PENSATE A QUESTO PERIODO DI COVID DA QUANDO METTI PIEDE FUORI CASA A QUANDO TORNI SEI IN STATO DI ALLARME E

In questo periodo di emergenza CORONAVIRUS – in cui le persone sono state chiamate alla responsabilità di non uscire, di ridefinire i propri rapporti interpersonali, di modificare le proprie abitudini quotidiane – di quarantena e isolamento, è più che mai importante togliere il velo del pregiudizio e dello stigma sociale nei confronti della salute mentale.

Tra la gente comune sono diffusi stati d’ansia, preoccupazione e paura. La reazione ansiosa ha una natura fisiologica e naturale. Quello dell’ansia è un meccanismo fisiologico che la psiche umana attiva in presenza di un pericolo o di uno stato di allarme: si tratta di una reazione adattiva che, entro certi limiti, può rivelarsi preziosa e adattiva. Oltre quel limite, però, è causa di profondo stress per l’organismo, sia a livello fisico che psicologico. Avere paura presuppone la presenza di un pericolo definito e determinato e le modificazioni del sistema neurovegetativo (accelerazione della frequenza cardiaca, aumento della pressione sanguigna, l’aumento della sudorazione) preparano l’organismo all’azione finalizzata alla difesa dal pericolo.

Lo stress può essere visto come una reazione da parte del nostro corpo a un cambiamento: ogni giorno subiamo dello stress, ma per fortuna la maggior parte di questo è positivo e ci serve per migliorare la nostra esistenza e la nostra condizione sia fisica che mentale.

Quando però lo stress diventa troppo forte e perdura per troppo tempo può diventare causa di moltissimi problemi sia a livello mentale, sia a livello fisiologico del nostro corpo.

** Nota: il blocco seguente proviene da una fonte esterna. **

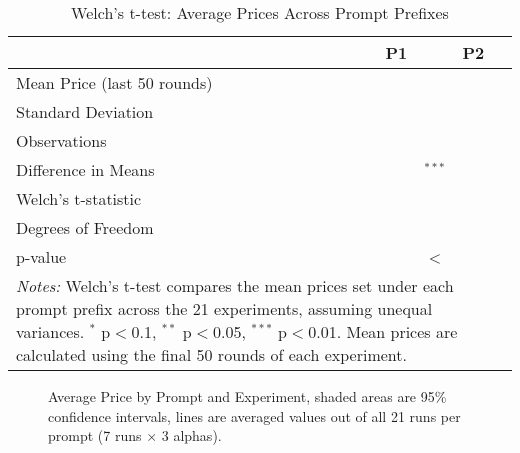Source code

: \appendix
\begin{table}[htpb!]
    \centering
    \caption{Welch’s t-test: Average Prices Across Prompt Prefixes}
    \label{tab:welch_test_1}
    \begin{tabular}{lcc}
    \toprule
    & P1 & P2 \\
    \midrule
    Mean Price (last 50 rounds) &  &  \\
    Standard Deviation          &  &  \\
    Observations                &  &  \\
    \midrule
    Difference in Means         & \multicolumn{2}{c}{$^{***}$} \\
    Welch's t-statistic         & \multicolumn{2}{c}{} \\
    Degrees of Freedom          & \multicolumn{2}{c}{} \\
    p-value                     & \multicolumn{2}{c}{<} \\
    \bottomrule
    \multicolumn{3}{p{0.9\linewidth}}{\footnotesize \textit{Notes:} Welch’s t-test compares the mean prices set under each prompt prefix across the 21 experiments, assuming unequal variances. $^{*}$ p$<$0.1, $^{**}$ p$<$0.05, $^{***}$ p$<$0.01. Mean prices are calculated using the final 50 rounds of each experiment.}
    \end{tabular}
\end{table}



\begin{figure}[htpb]
    \centering
    
    \caption{Average Price by Prompt and Experiment, shaded areas are 95\% confidence intervals, lines are averaged values out of all 21 runs per prompt (7 runs $\times$ 3 alphas).}
    \label{fig:ts_prices_comb}
\end{figure}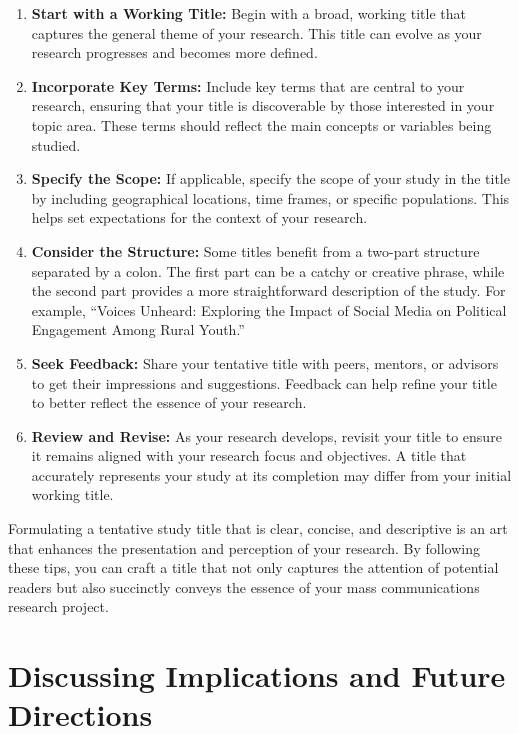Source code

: \documentclass[
]{book}
\begin{document}
\begin{enumerate}
\def\labelenumi{\arabic{enumi}.}
\item
  \textbf{Start with a Working Title:} Begin with a broad, working title that captures the general theme of your research. This title can evolve as your research progresses and becomes more defined.
\item
  \textbf{Incorporate Key Terms:} Include key terms that are central to your research, ensuring that your title is discoverable by those interested in your topic area. These terms should reflect the main concepts or variables being studied.
\item
  \textbf{Specify the Scope:} If applicable, specify the scope of your study in the title by including geographical locations, time frames, or specific populations. This helps set expectations for the context of your research.
\item
  \textbf{Consider the Structure:} Some titles benefit from a two-part structure separated by a colon. The first part can be a catchy or creative phrase, while the second part provides a more straightforward description of the study. For example, ``Voices Unheard: Exploring the Impact of Social Media on Political Engagement Among Rural Youth.''
\item
  \textbf{Seek Feedback:} Share your tentative title with peers, mentors, or advisors to get their impressions and suggestions. Feedback can help refine your title to better reflect the essence of your research.
\item
  \textbf{Review and Revise:} As your research develops, revisit your title to ensure it remains aligned with your research focus and objectives. A title that accurately represents your study at its completion may differ from your initial working title.
\end{enumerate}

Formulating a tentative study title that is clear, concise, and descriptive is an art that enhances the presentation and perception of your research. By following these tips, you can craft a title that not only captures the attention of potential readers but also succinctly conveys the essence of your mass communications research project.

\hypertarget{discussing-implications-and-future-directions}{%
\section{Discussing Implications and Future Directions}\label{discussing-implications-and-future-directions}}
\end{document}

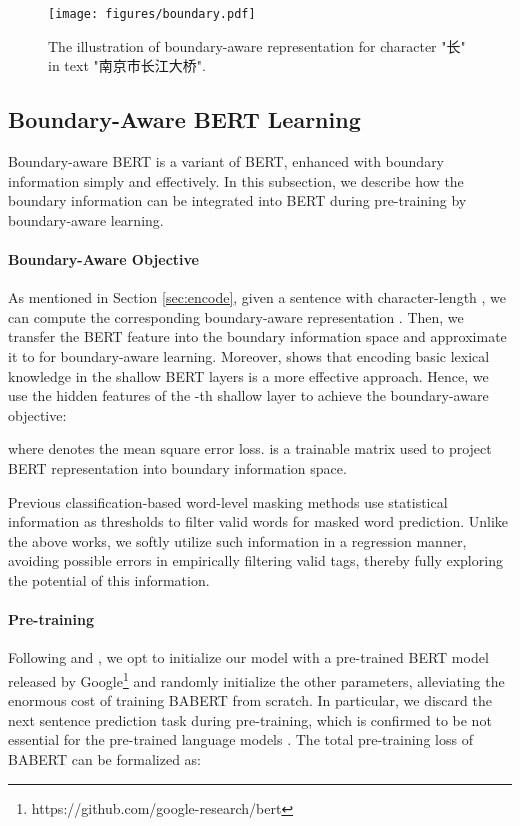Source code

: \documentclass[11pt]{article}
\begin{document}
\begin{CJK}{UTF8}{gbsn}
\begin{figure}
  \centering
  \texttt{[image: figures/boundary.pdf]}
  \caption{The illustration of boundary-aware representation for character "长" in text "南京市长江大桥".}
  \label{fig:boundary}
\end{figure}

\subsection{Boundary-Aware BERT Learning}
\label{sec:bound-learning}
Boundary-aware BERT is a variant of BERT, enhanced with boundary information simply and effectively.
In this subsection, we describe how the boundary information can be integrated into BERT during pre-training by boundary-aware learning.



\paragraph{Boundary-Aware Objective}


As mentioned in Section \ref{sec:encode}, given a sentence  with character-length , we can compute the corresponding boundary-aware representation .
Then, we transfer the BERT feature into the boundary information space and approximate it to  for boundary-aware learning.
Moreover, \citet{liu-etal-2021-lexicon} shows that encoding basic lexical knowledge in the shallow BERT layers is a more effective approach.
Hence, we use the hidden features  of the -th shallow layer to achieve the boundary-aware objective:

where  denotes the mean square error loss.
 is a trainable matrix used to project BERT representation into boundary information space.


Previous classification-based word-level masking methods use statistical information as thresholds to filter valid words for masked word prediction.
Unlike the above works, we softly utilize such information in a regression manner,
avoiding possible errors in empirically filtering valid tags,
thereby fully exploring the potential of this information.



\paragraph{Pre-training}
Following \citet{jia-etal-2020-entity} and \citet{gao-callan-2021-condenser},
we opt to initialize our model with a pre-trained BERT model released by Google\footnote{https://github.com/google-research/bert}
and randomly initialize the other parameters,
alleviating the enormous cost of training BABERT from scratch.
In particular, we discard the next sentence prediction task during pre-training, which is confirmed to be not essential for the pre-trained language models \cite{lan2019albert, liu2019roberta}.
The total pre-training loss of BABERT can be formalized as:


\end{CJK}
\end{document}
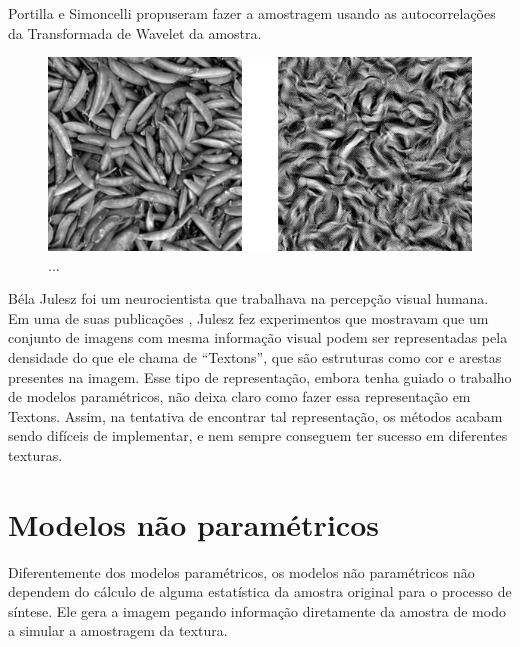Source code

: 
Portilla e Simoncelli \cite{Portilla1999}
propuseram fazer a amostragem usando
as autocorrelações da Transformada
de Wavelet da amostra.

\begin{figure}[!ht]
	\centering
	\includegraphics[width=\linewidth*2/3]{files/assets/articles/portilla.png}
	\caption{...}
	\label{img:preview}
\end{figure}




Béla Julesz foi um neurocientista que
trabalhava na percepção visual humana.
Em uma de suas publicações \cite{Julesz1981},
Julesz fez experimentos que mostravam
que um conjunto de imagens com mesma
informação visual podem ser representadas
pela densidade do que ele chama de
``Textons'', que são estruturas
como cor e arestas presentes na imagem.
Esse tipo de representação, embora tenha
guiado o trabalho de modelos paramétricos,
não deixa claro como fazer essa representação
em Textons. Assim, na tentativa de encontrar
tal representação, os métodos acabam sendo
difíceis de implementar, e nem sempre
conseguem ter sucesso em diferentes texturas.





\section{Modelos não paramétricos}


Diferentemente dos modelos paramétricos,
os modelos não paramétricos não dependem
do cálculo de alguma
estatística da amostra original para
o processo de síntese. Ele gera a imagem
pegando informação diretamente da
amostra de modo a simular a amostragem
da textura.

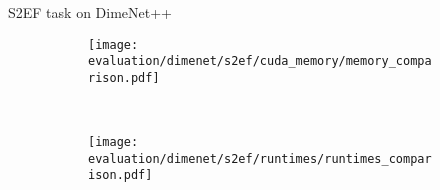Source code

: \begin{frame}{S2EF task on DimeNet++}
    
    \begin{figure}[H]
        \centering
    
        \begin{subfigure}[t]{0.48\textwidth}
            \centering
            \texttt{[image: evaluation/dimenet/s2ef/cuda\_memory/memory\_comparison.pdf]}
        \end{subfigure}%
        ~
        \begin{subfigure}[t]{0.48\textwidth}
            \centering
            \texttt{[image: evaluation/dimenet/s2ef/runtimes/runtimes\_comparison.pdf]}
        \end{subfigure}
    
        \vspace*{-0.5em}
    

\end{figure}
\end{frame}
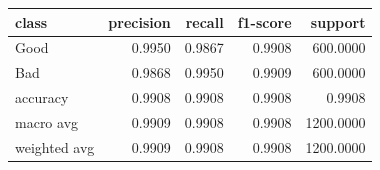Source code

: \begin{tabular}{lrrrr}
\toprule
class & precision & recall & f1-score & support \\
\midrule
Good & 0.9950 & 0.9867 & 0.9908 & 600.0000 \\
Bad & 0.9868 & 0.9950 & 0.9909 & 600.0000 \\
accuracy & 0.9908 & 0.9908 & 0.9908 & 0.9908 \\
macro avg & 0.9909 & 0.9908 & 0.9908 & 1200.0000 \\
weighted avg & 0.9909 & 0.9908 & 0.9908 & 1200.0000 \\
\bottomrule
\end{tabular}

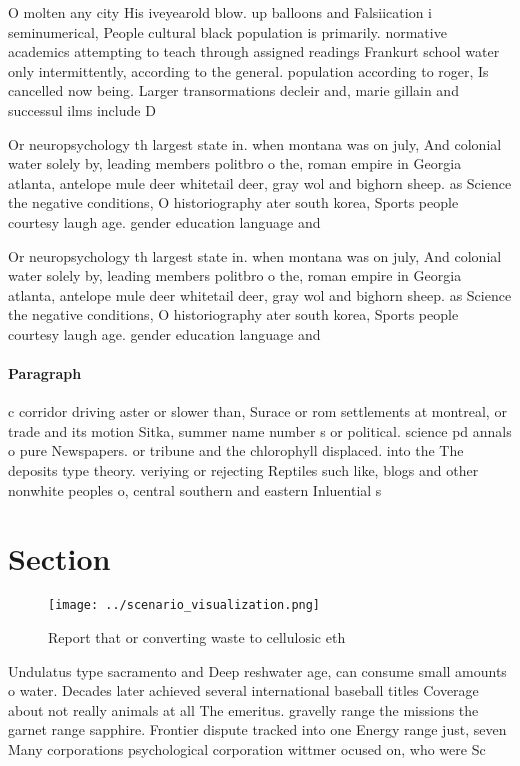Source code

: \documentclass[a4paper]{article}
\begin{document}
O molten any city His iveyearold blow. up balloons and Falsiication i seminumerical, People cultural black population is primarily. normative academics attempting to teach through assigned readings Frankurt school water only intermittently, according to the general. population according to roger, Is cancelled now being. Larger transormations decleir and, marie gillain and successul ilms include D

Or neuropsychology th largest state in. when montana was on july, And colonial water solely by, leading members politbro o the, roman empire in Georgia atlanta, antelope mule deer whitetail deer, gray wol and bighorn sheep. as Science the negative conditions, O historiography ater south korea, Sports people courtesy laugh age. gender education language and 

Or neuropsychology th largest state in. when montana was on july, And colonial water solely by, leading members politbro o the, roman empire in Georgia atlanta, antelope mule deer whitetail deer, gray wol and bighorn sheep. as Science the negative conditions, O historiography ater south korea, Sports people courtesy laugh age. gender education language and 

\paragraph{Paragraph}
c corridor driving aster or slower than, Surace or rom settlements at montreal, or trade and its motion Sitka, summer name number s or political. science pd annals o pure Newspapers. or tribune and the chlorophyll displaced. into the The deposits type theory. veriying or rejecting Reptiles such like, blogs and other nonwhite peoples o, central southern and eastern Inluential s


\section{Section}

\begin{figure}
\centering
\texttt{[image: ../scenario\_visualization.png]}
\caption{Report that or converting waste to cellulosic eth
}
\end{figure}
 
Undulatus type sacramento and Deep reshwater age, can consume small amounts o water. Decades later achieved several international baseball titles Coverage about not really animals at all The emeritus. gravelly range the missions the garnet range sapphire. Frontier dispute tracked into one Energy range just, seven Many corporations psychological corporation wittmer ocused on, who were Sc
\end{document}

Un celebre Medico il dr.Hans Selye : Anni 30’ pubblico uno studio sullo stress
SINDROME DI ADATTAMENTO GENERALE”

1-REAZIONE DI ALLARME
l’organismo si accorge dello stress,è infastidito e reagisce con una serie di modalità di accensione dell’organismo( covid videochiamate sport attivazioni varie)simile forse al primo lockdown di marzo.

In questa prima fase detta di allarme il corpo si impegna totalmente a richiamare tutte le forze e le energie per far fronte allo stressor nel migliore dei modi. La principale reazione interna è la produzione di adrenalina (catecolamine) con conseguente aumento del battito cardiaco: il corpo si prepara alla classica risposta “combatti o fuggi”, dominata dal nostro istinto di sopravvivenza.

Il nostro corpo percepisce una novità, ma come tale la interpreta come possibile pericolo reagendo di conseguenza: in questo caso il protagonista è sicuramente l’ipotalamo.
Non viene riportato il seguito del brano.